**What to produce:** What lines below include the string "more"? Pick them out and copy them.

==== Dataset records ====

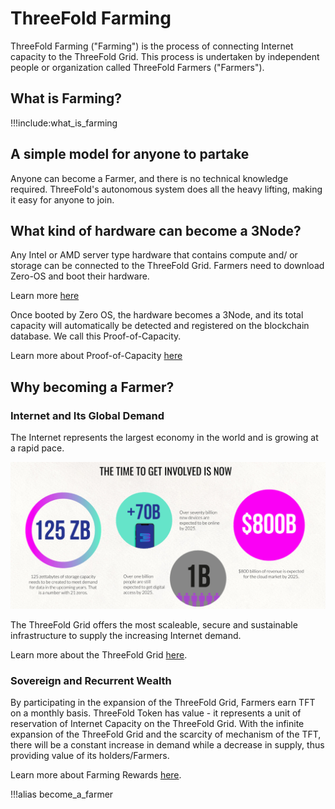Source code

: # ThreeFold Farming

ThreeFold Farming ("Farming") is the process of connecting Internet capacity to the ThreeFold Grid. This process is undertaken by independent people or organization called ThreeFold Farmers ("Farmers").

## What is Farming?

!!!include:what_is_farming

## A simple model for anyone to partake

Anyone can become a Farmer, and there is no technical knowledge required. ThreeFold's autonomous system does all the heavy lifting, making it easy for anyone to join.

## What kind of hardware can become a 3Node?

Any Intel or AMD server type hardware that contains compute and/ or storage can be connected to the ThreeFold Grid. Farmers need to download Zero-OS and boot their hardware. 

Learn more [here](@farming_hardware_overview)

Once booted by Zero OS, the hardware becomes a 3Node, and its total capacity will automatically be detected and registered on the blockchain database. We call this Proof-of-Capacity.

Learn more about Proof-of-Capacity [here](@proof_of_capacity.md)

## Why becoming a Farmer?

### Internet and Its Global Demand 

The Internet represents the largest economy in the world and is growing at a rapid pace.

![](img/threefold__token_time_to_get_involved_now_.jpeg)

The ThreeFold Grid offers the most scaleable, secure and sustainable infrastructure to supply the increasing Internet demand. 

Learn more about the ThreeFold Grid [here](grid_home).

### Sovereign and Recurrent Wealth 

By participating in the expansion of the ThreeFold Grid, Farmers earn TFT on a monthly basis. ThreeFold Token has value - it represents a unit of reservation of Internet Capacity on the ThreeFold Grid. With the infinite expansion of the ThreeFold Grid and the scarcity of mechanism of the TFT, there will be a constant increase in demand while a decrease in supply, thus providing value of its holders/Farmers. 

Learn more about Farming Rewards [here](@farming_reward).

!!!alias become_a_farmer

====

**Solution to this task:**
Learn more [here](@farming_hardware_overview)
Learn more about Proof-of-Capacity [here](@proof_of_capacity.md)
Learn more about the ThreeFold Grid [here](grid_home).
Learn more about Farming Rewards [here](@farming_reward).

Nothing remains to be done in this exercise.